▼

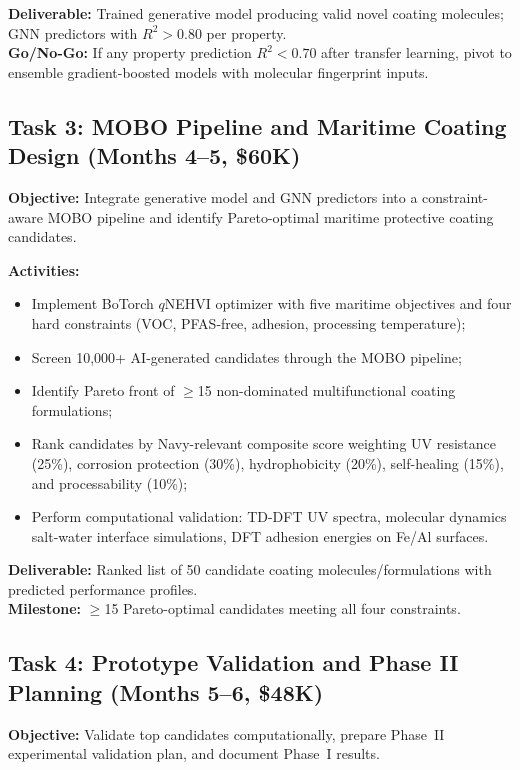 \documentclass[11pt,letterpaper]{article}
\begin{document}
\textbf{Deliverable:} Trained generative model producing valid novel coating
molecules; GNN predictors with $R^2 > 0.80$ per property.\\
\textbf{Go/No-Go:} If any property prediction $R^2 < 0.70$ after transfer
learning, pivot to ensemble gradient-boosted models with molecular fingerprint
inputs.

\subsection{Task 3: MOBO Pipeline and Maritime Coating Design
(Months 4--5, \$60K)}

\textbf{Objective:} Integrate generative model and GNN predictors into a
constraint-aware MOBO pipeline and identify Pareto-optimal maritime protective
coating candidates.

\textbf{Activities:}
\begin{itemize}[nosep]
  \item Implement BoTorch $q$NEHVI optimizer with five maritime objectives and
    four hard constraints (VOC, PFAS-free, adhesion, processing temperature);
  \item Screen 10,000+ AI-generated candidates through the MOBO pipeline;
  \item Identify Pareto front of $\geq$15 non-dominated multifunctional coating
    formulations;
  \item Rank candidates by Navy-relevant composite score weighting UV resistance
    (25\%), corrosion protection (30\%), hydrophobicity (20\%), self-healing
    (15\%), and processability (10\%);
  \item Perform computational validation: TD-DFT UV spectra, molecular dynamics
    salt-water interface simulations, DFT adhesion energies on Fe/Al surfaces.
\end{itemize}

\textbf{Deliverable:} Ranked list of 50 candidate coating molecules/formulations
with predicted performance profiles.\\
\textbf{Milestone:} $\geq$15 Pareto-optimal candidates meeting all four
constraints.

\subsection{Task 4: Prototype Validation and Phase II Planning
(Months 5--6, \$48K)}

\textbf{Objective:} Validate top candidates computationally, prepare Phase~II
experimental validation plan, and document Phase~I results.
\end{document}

▲

Work to be completed: Take the line containing "valid novel coating" and each line after it up to the last line of the listing, and print them exactly.

Result of this task:
\textbf{Deliverable:} Trained generative model producing valid novel coating
molecules; GNN predictors with $R^2 > 0.80$ per property.\\
\textbf{Go/No-Go:} If any property prediction $R^2 < 0.70$ after transfer
learning, pivot to ensemble gradient-boosted models with molecular fingerprint
inputs.

\subsection{Task 3: MOBO Pipeline and Maritime Coating Design
(Months 4--5, \$60K)}

\textbf{Objective:} Integrate generative model and GNN predictors into a
constraint-aware MOBO pipeline and identify Pareto-optimal maritime protective
coating candidates.

\textbf{Activities:}
\begin{itemize}[nosep]
  \item Implement BoTorch $q$NEHVI optimizer with five maritime objectives and
    four hard constraints (VOC, PFAS-free, adhesion, processing temperature);
  \item Screen 10,000+ AI-generated candidates through the MOBO pipeline;
  \item Identify Pareto front of $\geq$15 non-dominated multifunctional coating
    formulations;
  \item Rank candidates by Navy-relevant composite score weighting UV resistance
    (25\%), corrosion protection (30\%), hydrophobicity (20\%), self-healing
    (15\%), and processability (10\%);
  \item Perform computational validation: TD-DFT UV spectra, molecular dynamics
    salt-water interface simulations, DFT adhesion energies on Fe/Al surfaces.
\end{itemize}

\textbf{Deliverable:} Ranked list of 50 candidate coating molecules/formulations
with predicted performance profiles.\\
\textbf{Milestone:} $\geq$15 Pareto-optimal candidates meeting all four
constraints.

\subsection{Task 4: Prototype Validation and Phase II Planning
(Months 5--6, \$48K)}

\textbf{Objective:} Validate top candidates computationally, prepare Phase~II
experimental validation plan, and document Phase~I results.
\end{document}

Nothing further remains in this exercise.